─── Study material ───

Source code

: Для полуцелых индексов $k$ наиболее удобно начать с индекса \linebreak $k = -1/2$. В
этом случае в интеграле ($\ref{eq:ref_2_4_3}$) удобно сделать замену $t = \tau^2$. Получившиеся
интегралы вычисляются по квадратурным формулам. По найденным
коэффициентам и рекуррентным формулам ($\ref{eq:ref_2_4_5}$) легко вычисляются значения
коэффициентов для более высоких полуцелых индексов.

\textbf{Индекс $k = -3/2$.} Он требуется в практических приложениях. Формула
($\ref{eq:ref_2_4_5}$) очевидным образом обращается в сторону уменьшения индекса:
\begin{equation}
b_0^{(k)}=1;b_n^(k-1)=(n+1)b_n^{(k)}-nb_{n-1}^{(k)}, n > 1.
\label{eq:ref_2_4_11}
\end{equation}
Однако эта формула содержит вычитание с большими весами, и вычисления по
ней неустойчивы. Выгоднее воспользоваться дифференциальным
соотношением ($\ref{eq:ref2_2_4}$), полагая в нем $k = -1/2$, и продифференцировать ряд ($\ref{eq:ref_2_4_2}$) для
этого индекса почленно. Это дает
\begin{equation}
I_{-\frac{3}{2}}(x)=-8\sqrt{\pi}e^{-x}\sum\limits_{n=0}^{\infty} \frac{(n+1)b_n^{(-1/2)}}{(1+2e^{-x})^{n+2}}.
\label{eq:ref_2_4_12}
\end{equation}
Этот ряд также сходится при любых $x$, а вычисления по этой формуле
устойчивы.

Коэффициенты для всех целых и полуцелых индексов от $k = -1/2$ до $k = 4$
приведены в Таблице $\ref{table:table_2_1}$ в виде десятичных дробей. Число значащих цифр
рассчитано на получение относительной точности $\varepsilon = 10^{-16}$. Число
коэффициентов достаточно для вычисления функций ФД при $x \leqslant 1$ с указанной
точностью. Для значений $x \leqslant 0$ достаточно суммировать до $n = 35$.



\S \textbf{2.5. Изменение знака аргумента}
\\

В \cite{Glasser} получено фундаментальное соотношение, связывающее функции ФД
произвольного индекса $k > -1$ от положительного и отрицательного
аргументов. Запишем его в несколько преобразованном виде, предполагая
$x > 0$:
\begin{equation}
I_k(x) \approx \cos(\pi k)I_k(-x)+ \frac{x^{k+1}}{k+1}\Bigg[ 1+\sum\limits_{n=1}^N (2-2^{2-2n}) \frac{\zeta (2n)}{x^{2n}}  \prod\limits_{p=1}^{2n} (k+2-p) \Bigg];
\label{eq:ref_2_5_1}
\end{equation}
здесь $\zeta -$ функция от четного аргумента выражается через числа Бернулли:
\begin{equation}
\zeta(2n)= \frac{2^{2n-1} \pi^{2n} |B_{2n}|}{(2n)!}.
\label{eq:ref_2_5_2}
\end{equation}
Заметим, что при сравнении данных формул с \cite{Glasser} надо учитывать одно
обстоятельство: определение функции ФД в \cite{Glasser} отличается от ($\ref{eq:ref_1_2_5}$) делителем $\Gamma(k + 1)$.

───

• Task description: Compute the number of lines in the records that contain the string "Glasser", and return that number alone.

• Response below: 3